What lies ahead for future startups?
This post isn’t about me guessing what the next trend in the startup world will be. Nope. If I knew anything about that, even the slightest, I wouldn’t be sitting here and just write about it…I’d go out there and make it happen.
So, this is just me thinking that it’s about time to ask such a question.
These past few years we’ve seen how the likes of Uber and AirBnB altered the otherwise low-tech industries into booming tech-based services.
Such a “simple” and smart innovation has helped both startups to rise into the cult status as unicorns, namely private companies with a minimum valuation of $1 billion.
Such disruption also took the market by storm. It inspired others to do the same in virtually every niche and vertical, from transport to accommodation, from travel to trash management.
The disruption gave rise to the so-called sharing economy: a nearly Utopian land where everyone shares virtually everything. Such concept of sharing was an instant hit that soon became a trend. So trendy it became the unwritten norm: You’re not startup enough if you don’t incorporate the sharing principal into your service.
But we have to admit that we’re eager to see something else hence my question above.

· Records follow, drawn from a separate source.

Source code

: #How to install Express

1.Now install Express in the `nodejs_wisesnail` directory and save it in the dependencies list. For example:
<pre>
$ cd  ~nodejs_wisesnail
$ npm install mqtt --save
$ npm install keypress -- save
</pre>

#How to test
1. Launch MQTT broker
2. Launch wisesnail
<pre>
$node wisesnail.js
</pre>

The Ghosts of Startup Past
In another spectrum however, the craze both startups instigated also became what some predictors said as the second dotcom phenomena. That without the bubble.
Let’s backtrack our timeline a little bit. In the late 90s/early 00s, investors gobbled up every share of any dotcom companies entering the stock markets. In those days, you could sell shares with price twice as high as a conventional company just by putting .com suffix in your traded company name.
It’s roughly the same with what we’ve seen these past few years when VCs endowed founders with their money for no other reason than being a startup, isn’t it?
With zero profits, untested revenue/business models and high burn rates, it was only a matter of time before the dotcom market crashed and burned. And it did. The dotcom bubble burst as soon as investors learned that the return of those dotcom companies (or lack thereof) wasn’t worth their investments. Among the victims, Amazon and eBay survived the onslaught and kept growing to where they are now.
However, only fools make the same mistake twice. Fast forward to today, to avoid similar fate of their predecessors, when it comes to capital vis-à-vis startup, the players are much wiser and wittier.
Unlike in the past, startup founders don’t rush themselves into making public offering. They stay private as long as they can. It took no less than 8 years for Zuckerberg to hold the IPO for Facebook, for example. The investors, meanwhile, use different channel instead of just planting their money through the stock market as they did in the past. They do it through venture capital now. It’s a win-win solution for everyone involved. Entrepreneurs get the money without all the setbacks. It’s not a debt that they have to pay later even when they did not succeed and, unlike shares, there’s no risk of market volatility that can expose them to capital loss. The investors, in return for their investment, will receive a percentage in the companies’ equity in the future.
It’s the same game, nonetheless, only with a different, stricter and safer set of rules and game play.
Zero profits, untested revenue/business models and high burn rates are as detrimental to startups today as they were to the dotcoms. They still pose real challenges as much as they were one and half decades ago. There are too many flop stories involving startups that failed to achieve satisfactory level of success and had to have the rug pulled out from under them. Despite the amount of funding they received and flashy status they gained as the next this or that, those startups ended up shut down for good.
What Comes Next: The Future of Startup
I’m not sure whether Hegel’s theory that history always repeats itself can be applied accurately to the history of internet, considering its very short time span, but it’s needless to say that the future startups will be in perfect alignment with the future of the web. And vice versa.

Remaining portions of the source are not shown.